• What you need to do:
Below are the records. Retype, exactly, the lines from the first through the line with "than raw damage.", and leave out the pictures.

Stored items from a collection
=== Begin Enclosure ===
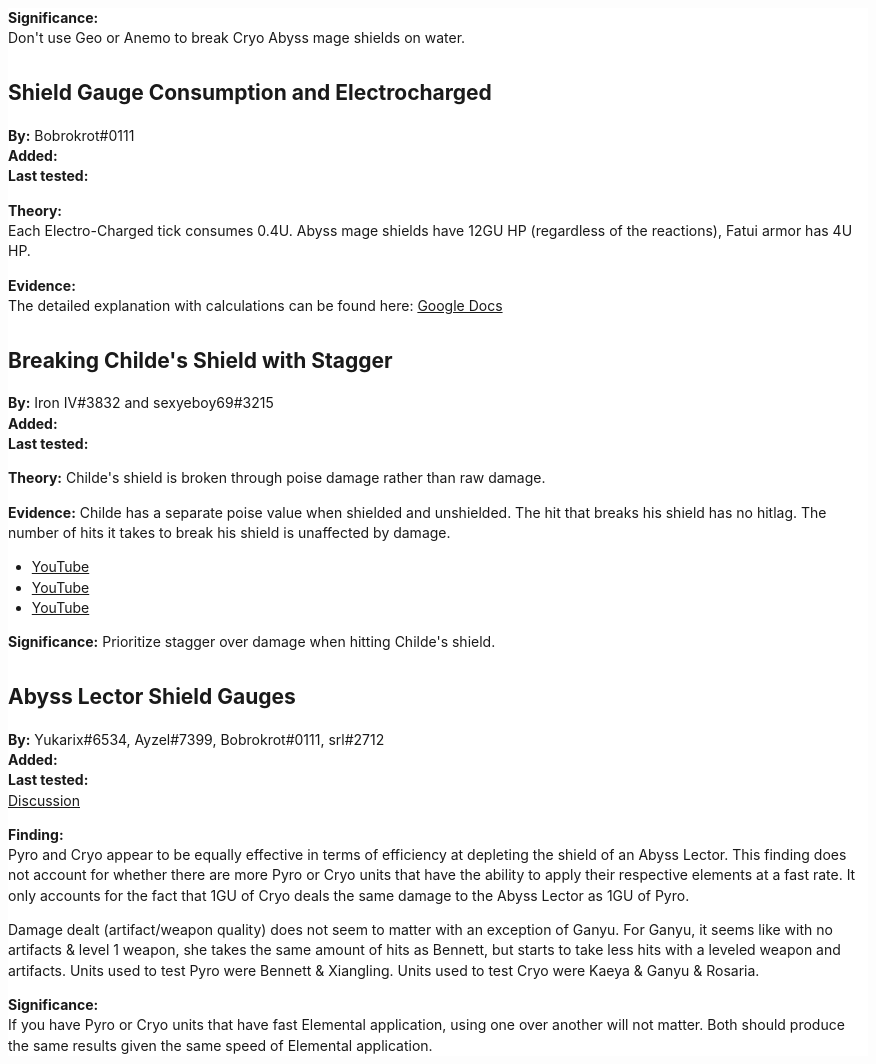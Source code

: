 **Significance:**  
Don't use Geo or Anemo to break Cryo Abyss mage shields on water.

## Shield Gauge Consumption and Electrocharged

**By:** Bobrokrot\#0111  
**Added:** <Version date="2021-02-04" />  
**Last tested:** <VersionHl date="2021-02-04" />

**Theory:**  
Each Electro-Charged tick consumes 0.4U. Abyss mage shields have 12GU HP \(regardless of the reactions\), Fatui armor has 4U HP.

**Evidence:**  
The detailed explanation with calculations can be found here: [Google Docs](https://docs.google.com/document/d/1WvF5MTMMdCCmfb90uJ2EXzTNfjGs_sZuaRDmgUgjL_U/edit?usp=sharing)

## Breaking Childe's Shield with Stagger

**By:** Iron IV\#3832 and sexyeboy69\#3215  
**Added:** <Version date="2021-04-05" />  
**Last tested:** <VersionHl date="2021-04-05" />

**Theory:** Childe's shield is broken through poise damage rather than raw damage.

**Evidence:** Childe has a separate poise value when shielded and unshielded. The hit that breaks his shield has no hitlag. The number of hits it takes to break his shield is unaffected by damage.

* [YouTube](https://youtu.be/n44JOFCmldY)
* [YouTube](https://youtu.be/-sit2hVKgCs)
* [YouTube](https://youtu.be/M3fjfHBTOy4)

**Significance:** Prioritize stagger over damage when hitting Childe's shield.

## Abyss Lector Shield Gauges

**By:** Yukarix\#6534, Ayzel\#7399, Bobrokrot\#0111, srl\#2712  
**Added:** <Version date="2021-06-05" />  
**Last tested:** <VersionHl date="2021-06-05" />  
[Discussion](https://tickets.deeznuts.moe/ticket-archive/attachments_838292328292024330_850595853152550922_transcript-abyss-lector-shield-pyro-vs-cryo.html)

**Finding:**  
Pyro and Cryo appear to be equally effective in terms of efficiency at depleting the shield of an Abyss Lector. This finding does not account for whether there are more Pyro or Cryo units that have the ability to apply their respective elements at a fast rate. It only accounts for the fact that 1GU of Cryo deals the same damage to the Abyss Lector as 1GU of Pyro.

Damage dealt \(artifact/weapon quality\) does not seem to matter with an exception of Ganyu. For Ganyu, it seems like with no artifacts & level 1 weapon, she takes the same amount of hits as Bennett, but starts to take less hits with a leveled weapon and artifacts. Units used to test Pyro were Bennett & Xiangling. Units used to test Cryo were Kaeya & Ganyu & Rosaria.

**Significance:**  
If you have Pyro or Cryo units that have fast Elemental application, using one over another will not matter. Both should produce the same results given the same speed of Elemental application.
=== End Enclosure ===
• Your response:
Source code

: **Significance:**  
Don't use Geo or Anemo to break Cryo Abyss mage shields on water.

## Shield Gauge Consumption and Electrocharged

**By:** Bobrokrot\#0111  
**Added:** <Version date="2021-02-04" />  
**Last tested:** <VersionHl date="2021-02-04" />

**Theory:**  
Each Electro-Charged tick consumes 0.4U. Abyss mage shields have 12GU HP \(regardless of the reactions\), Fatui armor has 4U HP.

**Evidence:**  
The detailed explanation with calculations can be found here: [Google Docs](https://docs.google.com/document/d/1WvF5MTMMdCCmfb90uJ2EXzTNfjGs_sZuaRDmgUgjL_U/edit?usp=sharing)

## Breaking Childe's Shield with Stagger

**By:** Iron IV\#3832 and sexyeboy69\#3215  
**Added:** <Version date="2021-04-05" />  
**Last tested:** <VersionHl date="2021-04-05" />

**Theory:** Childe's shield is broken through poise damage rather than raw damage.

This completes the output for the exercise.